*WORK REQUIRED*
Up to and including the line with "This directory includes", copy the records below exactly from their first line.

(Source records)
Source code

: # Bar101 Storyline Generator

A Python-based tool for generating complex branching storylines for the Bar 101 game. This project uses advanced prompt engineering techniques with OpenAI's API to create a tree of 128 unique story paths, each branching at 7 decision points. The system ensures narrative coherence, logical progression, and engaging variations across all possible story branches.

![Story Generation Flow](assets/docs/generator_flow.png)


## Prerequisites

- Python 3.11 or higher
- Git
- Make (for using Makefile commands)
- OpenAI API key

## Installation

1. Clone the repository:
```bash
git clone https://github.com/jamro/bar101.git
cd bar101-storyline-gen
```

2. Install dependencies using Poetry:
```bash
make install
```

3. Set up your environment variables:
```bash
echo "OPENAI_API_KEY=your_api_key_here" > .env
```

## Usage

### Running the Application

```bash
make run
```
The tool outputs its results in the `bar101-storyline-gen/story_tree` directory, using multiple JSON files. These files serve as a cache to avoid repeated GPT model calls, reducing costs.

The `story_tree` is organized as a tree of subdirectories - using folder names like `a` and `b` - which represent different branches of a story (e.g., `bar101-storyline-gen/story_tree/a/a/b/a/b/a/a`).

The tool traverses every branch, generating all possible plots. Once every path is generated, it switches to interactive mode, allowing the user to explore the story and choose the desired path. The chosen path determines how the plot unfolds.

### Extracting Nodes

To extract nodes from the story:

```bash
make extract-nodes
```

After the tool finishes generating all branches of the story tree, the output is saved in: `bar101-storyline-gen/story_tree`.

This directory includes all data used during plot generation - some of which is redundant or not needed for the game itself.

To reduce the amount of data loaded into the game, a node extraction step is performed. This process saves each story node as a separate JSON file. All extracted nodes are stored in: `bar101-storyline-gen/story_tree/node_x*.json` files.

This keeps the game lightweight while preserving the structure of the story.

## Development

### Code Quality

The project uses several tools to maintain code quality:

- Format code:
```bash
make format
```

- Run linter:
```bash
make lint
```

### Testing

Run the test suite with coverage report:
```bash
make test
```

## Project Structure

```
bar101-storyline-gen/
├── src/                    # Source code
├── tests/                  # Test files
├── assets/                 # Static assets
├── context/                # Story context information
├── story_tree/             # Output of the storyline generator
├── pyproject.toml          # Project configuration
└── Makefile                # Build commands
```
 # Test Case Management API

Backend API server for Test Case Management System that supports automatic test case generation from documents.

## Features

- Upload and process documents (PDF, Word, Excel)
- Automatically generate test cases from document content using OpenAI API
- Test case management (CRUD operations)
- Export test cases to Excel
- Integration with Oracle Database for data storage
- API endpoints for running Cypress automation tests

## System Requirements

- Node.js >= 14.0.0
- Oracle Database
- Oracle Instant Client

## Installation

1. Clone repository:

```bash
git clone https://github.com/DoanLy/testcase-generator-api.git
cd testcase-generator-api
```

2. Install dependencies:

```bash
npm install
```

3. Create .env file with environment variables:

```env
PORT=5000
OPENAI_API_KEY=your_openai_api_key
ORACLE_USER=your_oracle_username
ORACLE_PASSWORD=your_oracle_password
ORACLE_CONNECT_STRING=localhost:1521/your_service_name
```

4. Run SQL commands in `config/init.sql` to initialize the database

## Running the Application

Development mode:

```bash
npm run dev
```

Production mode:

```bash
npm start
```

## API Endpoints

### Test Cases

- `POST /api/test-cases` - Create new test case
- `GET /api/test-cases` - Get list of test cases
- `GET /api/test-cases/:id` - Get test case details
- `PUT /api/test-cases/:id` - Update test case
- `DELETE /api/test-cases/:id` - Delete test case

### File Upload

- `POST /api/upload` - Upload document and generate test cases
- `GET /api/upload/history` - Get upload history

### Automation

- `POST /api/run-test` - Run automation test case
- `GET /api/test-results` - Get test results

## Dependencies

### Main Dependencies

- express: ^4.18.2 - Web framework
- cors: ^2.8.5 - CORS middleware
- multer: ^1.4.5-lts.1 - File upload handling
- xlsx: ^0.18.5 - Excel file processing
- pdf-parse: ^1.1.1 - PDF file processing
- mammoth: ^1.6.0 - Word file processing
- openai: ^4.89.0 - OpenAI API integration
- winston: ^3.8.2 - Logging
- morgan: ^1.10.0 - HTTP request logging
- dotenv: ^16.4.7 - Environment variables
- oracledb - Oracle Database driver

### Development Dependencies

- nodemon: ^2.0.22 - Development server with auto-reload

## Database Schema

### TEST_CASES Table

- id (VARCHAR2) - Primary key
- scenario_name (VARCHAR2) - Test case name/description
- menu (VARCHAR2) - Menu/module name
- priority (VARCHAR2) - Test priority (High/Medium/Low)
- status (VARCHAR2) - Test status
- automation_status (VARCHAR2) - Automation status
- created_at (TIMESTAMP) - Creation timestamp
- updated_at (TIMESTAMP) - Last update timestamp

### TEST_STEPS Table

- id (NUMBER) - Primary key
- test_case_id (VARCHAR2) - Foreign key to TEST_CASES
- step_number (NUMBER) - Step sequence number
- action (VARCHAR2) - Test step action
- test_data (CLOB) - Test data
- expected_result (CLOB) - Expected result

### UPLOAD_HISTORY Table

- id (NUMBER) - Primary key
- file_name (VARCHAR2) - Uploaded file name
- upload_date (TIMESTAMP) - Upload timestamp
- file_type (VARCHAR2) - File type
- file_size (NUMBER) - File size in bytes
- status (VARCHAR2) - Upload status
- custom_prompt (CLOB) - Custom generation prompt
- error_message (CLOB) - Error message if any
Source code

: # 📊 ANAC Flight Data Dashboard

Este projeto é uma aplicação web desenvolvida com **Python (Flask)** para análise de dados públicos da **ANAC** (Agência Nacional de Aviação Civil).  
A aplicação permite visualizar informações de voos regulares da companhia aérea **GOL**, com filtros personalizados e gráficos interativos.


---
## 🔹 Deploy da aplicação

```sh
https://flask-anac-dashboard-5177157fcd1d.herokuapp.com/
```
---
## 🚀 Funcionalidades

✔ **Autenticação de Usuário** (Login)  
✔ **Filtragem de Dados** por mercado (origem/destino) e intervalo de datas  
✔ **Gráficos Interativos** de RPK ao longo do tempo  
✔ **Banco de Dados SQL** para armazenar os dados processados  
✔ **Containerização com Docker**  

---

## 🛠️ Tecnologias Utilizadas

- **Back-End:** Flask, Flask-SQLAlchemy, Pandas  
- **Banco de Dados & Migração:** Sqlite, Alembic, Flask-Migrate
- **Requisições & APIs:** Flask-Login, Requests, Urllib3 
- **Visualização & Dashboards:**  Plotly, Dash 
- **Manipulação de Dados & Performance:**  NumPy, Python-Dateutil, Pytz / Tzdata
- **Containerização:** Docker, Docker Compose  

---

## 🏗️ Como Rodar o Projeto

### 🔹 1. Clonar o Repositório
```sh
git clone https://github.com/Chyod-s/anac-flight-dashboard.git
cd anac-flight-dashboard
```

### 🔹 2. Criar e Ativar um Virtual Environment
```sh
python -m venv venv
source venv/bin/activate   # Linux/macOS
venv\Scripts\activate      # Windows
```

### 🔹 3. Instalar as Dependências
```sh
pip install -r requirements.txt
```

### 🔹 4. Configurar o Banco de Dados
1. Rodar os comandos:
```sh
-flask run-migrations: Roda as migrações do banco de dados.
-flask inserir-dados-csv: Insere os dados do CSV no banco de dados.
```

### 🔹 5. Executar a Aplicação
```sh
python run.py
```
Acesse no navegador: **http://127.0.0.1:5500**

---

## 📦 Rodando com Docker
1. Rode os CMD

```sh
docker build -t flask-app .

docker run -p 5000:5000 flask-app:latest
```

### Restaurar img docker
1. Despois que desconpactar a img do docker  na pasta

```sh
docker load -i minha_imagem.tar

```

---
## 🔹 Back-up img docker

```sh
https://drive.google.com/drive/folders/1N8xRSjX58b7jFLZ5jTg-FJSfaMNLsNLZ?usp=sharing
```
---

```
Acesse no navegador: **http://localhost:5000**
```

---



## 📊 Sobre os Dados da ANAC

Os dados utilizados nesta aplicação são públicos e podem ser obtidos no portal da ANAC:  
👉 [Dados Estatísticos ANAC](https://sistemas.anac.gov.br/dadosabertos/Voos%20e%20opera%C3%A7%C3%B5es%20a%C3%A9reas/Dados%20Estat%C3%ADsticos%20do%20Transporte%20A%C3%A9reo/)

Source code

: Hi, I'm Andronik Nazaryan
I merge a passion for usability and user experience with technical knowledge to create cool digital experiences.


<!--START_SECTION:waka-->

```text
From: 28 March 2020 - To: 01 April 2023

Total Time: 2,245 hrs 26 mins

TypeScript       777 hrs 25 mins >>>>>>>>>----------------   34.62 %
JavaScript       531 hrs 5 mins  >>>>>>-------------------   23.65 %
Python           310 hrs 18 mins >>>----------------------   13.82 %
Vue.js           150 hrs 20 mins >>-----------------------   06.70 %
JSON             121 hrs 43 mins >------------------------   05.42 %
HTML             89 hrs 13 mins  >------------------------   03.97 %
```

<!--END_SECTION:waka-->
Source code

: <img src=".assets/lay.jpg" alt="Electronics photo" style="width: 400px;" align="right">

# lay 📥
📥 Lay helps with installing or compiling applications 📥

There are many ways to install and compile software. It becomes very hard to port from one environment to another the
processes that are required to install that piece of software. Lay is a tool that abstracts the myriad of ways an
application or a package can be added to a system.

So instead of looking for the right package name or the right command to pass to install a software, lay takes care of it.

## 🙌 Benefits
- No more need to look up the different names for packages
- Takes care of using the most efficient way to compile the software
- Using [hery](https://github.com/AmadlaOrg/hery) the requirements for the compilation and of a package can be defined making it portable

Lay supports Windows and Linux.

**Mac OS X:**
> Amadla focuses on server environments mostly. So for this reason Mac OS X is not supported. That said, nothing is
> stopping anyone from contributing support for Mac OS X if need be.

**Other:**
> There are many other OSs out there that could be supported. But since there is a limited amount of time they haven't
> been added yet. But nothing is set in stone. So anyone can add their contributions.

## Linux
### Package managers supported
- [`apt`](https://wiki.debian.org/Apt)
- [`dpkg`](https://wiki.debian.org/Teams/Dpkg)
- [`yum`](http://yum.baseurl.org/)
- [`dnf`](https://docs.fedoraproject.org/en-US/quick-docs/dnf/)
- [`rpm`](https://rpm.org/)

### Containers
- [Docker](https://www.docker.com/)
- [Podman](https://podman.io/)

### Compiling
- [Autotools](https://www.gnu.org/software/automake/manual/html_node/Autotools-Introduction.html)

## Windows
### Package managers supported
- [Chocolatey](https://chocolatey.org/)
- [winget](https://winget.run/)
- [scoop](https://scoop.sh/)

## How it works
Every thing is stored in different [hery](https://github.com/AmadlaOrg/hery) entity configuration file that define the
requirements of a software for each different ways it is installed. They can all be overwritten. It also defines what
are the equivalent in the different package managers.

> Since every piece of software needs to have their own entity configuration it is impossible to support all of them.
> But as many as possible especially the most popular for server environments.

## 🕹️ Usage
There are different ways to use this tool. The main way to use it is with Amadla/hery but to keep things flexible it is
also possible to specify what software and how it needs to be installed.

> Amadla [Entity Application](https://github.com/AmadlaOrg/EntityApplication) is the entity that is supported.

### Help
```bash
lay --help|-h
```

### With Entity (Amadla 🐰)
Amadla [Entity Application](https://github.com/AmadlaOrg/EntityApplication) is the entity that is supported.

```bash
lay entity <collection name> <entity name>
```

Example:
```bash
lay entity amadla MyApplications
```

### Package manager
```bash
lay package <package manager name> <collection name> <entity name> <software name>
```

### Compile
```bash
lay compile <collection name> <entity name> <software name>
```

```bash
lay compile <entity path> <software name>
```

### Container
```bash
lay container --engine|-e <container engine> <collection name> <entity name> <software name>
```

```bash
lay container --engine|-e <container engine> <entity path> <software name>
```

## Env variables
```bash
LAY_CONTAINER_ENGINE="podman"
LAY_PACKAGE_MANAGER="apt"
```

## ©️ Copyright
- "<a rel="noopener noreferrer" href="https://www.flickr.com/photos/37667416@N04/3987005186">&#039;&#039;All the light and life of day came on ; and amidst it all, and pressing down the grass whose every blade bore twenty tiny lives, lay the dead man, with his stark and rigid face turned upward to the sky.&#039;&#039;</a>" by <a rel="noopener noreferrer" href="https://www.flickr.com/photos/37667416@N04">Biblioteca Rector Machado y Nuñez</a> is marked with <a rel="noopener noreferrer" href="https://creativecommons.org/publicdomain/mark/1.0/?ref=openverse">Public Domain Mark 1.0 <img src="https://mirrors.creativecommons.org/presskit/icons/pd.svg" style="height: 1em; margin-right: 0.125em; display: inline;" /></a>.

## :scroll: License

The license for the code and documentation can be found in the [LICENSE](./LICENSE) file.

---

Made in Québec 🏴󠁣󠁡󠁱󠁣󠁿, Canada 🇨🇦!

*WRITTEN SOLUTION*
Source code

: # Bar101 Storyline Generator

A Python-based tool for generating complex branching storylines for the Bar 101 game. This project uses advanced prompt engineering techniques with OpenAI's API to create a tree of 128 unique story paths, each branching at 7 decision points. The system ensures narrative coherence, logical progression, and engaging variations across all possible story branches.

![Story Generation Flow](assets/docs/generator_flow.png)


## Prerequisites

- Python 3.11 or higher
- Git
- Make (for using Makefile commands)
- OpenAI API key

## Installation

1. Clone the repository:
```bash
git clone https://github.com/jamro/bar101.git
cd bar101-storyline-gen
```

2. Install dependencies using Poetry:
```bash
make install
```

3. Set up your environment variables:
```bash
echo "OPENAI_API_KEY=your_api_key_here" > .env
```

## Usage

### Running the Application

```bash
make run
```
The tool outputs its results in the `bar101-storyline-gen/story_tree` directory, using multiple JSON files. These files serve as a cache to avoid repeated GPT model calls, reducing costs.

The `story_tree` is organized as a tree of subdirectories - using folder names like `a` and `b` - which represent different branches of a story (e.g., `bar101-storyline-gen/story_tree/a/a/b/a/b/a/a`).

The tool traverses every branch, generating all possible plots. Once every path is generated, it switches to interactive mode, allowing the user to explore the story and choose the desired path. The chosen path determines how the plot unfolds.

### Extracting Nodes

To extract nodes from the story:

```bash
make extract-nodes
```

After the tool finishes generating all branches of the story tree, the output is saved in: `bar101-storyline-gen/story_tree`.

This directory includes all data used during plot generation - some of which is redundant or not needed for the game itself.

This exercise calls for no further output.